Abstract

We used AO external fixator for bone transport in 4 patients with chronic osteomyelitis after trauma including 2 cases with femoral shaft fracture (type I and III A), one femoral supracondylar fracture (type III B) and one case with fracture of the proximal of tibia (plateau) type III B. The mean age of the patients was 34.7 years (24-46 years). All fractures were open because of car accident. Internal fixation had been initially carried out for the patients with femoral fracture and calcaneal pin traction for the patient with plateau fracture. The mean time between fracture and the onset of bone transport external fixation was 85 days (24-180 days). All the patients were culture-positive, identified the gram negative bacteria including Pseudomona, E-coli and Enterobacter as the causative pathogens.

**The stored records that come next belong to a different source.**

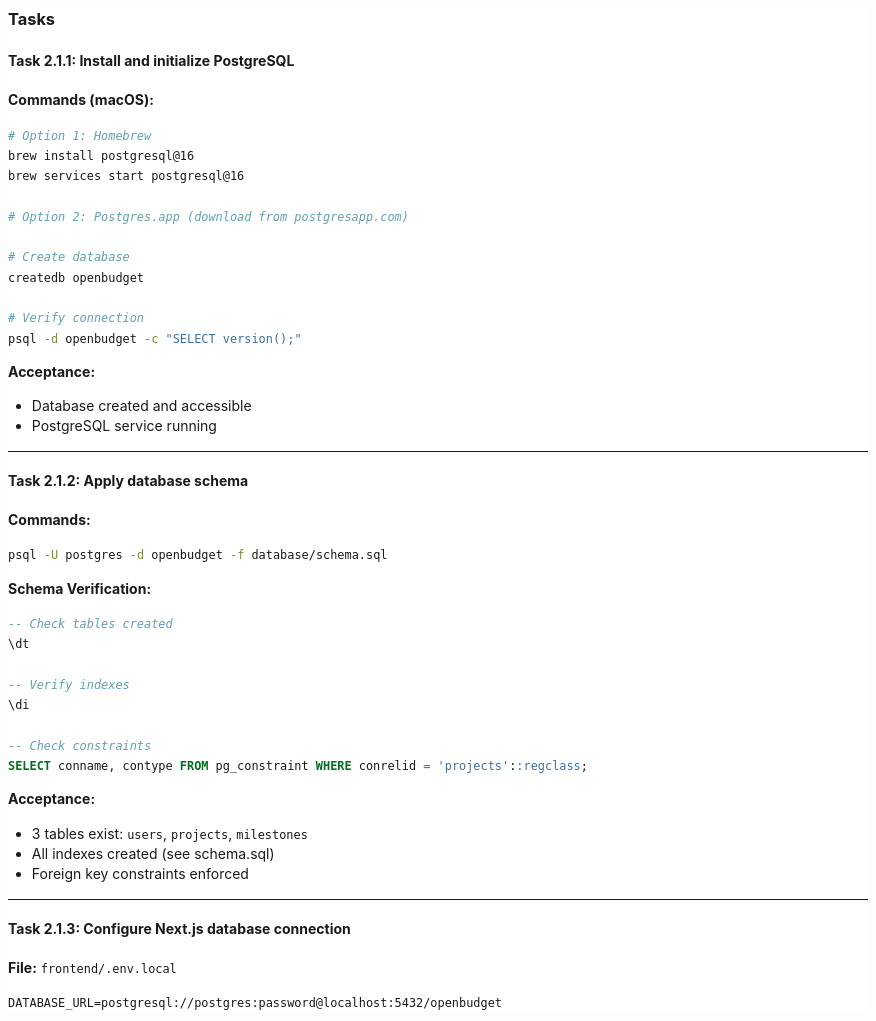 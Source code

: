 ### Tasks

#### Task 2.1.1: Install and initialize PostgreSQL
**Commands (macOS):**
```bash
# Option 1: Homebrew
brew install postgresql@16
brew services start postgresql@16

# Option 2: Postgres.app (download from postgresapp.com)

# Create database
createdb openbudget

# Verify connection
psql -d openbudget -c "SELECT version();"
```
**Acceptance:**
- Database created and accessible
- PostgreSQL service running

---

#### Task 2.1.2: Apply database schema
**Commands:**
```bash
psql -U postgres -d openbudget -f database/schema.sql
```

**Schema Verification:**
```sql
-- Check tables created
\dt

-- Verify indexes
\di

-- Check constraints
SELECT conname, contype FROM pg_constraint WHERE conrelid = 'projects'::regclass;
```

**Acceptance:**
- 3 tables exist: `users`, `projects`, `milestones`
- All indexes created (see schema.sql)
- Foreign key constraints enforced

---

#### Task 2.1.3: Configure Next.js database connection
**File:** `frontend/.env.local`
```env
DATABASE_URL=postgresql://postgres:password@localhost:5432/openbudget
```
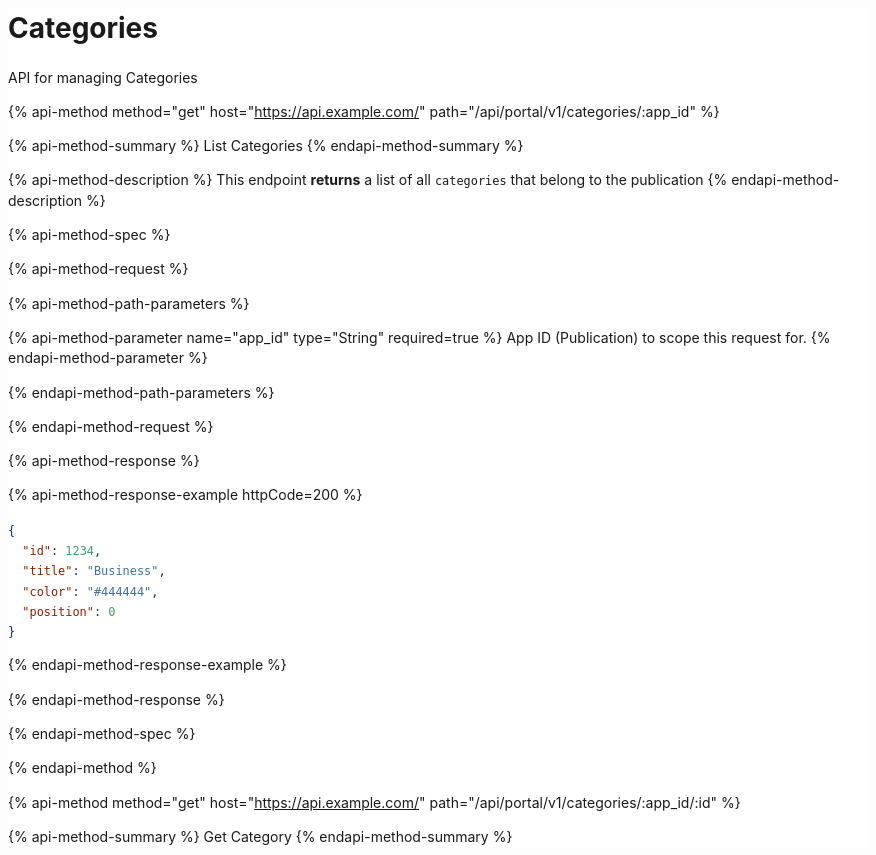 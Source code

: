 # Categories

API for managing Categories

{% api-method method="get" host="https://api.example.com/" path="/api/portal/v1/categories/:app_id" %}

{% api-method-summary %}
List Categories
{% endapi-method-summary %}

{% api-method-description %}
This endpoint **returns** a list of all `categories` that belong to the publication
{% endapi-method-description %}

{% api-method-spec %}

{% api-method-request %}

{% api-method-path-parameters %}

{% api-method-parameter name="app_id" type="String" required=true %}
App ID (Publication) to scope this request for.
{% endapi-method-parameter %}

{% endapi-method-path-parameters %}




{% endapi-method-request %}

{% api-method-response %}

{% api-method-response-example httpCode=200 %}

```json
{
  "id": 1234,
  "title": "Business",
  "color": "#444444",
  "position": 0
}
```

{% endapi-method-response-example %}

{% endapi-method-response %}

{% endapi-method-spec %}

{% endapi-method %}

{% api-method method="get" host="https://api.example.com/" path="/api/portal/v1/categories/:app_id/:id" %}

{% api-method-summary %}
Get Category
{% endapi-method-summary %}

The mean of bone defects was 10.2 centimeters (7-14 centimeters).The mean duration of bone transport was 134 days (77-210 days). The total duration of treatment from placing AO external fixator until bringing out the device was 11-25 months (mean, 19.2 months). According to our experience when bone transport carried out by AO external fixator and with use of a five-toseven day latency period and a rate of distraction of one millimeter per day, approximately 1.9 month treatment (including time for distraction and healing) was required per each centimeter bone defect which is less than the duration of treatment using Ilizarov technique for bone transport requiring 2 to 3 months treatment per centimeter. In our experience major intercalary defects in femur and also tibia have been bridged and new bone has formed in the defect with concomitant restoration of the osseous integrity and alignment of the limb.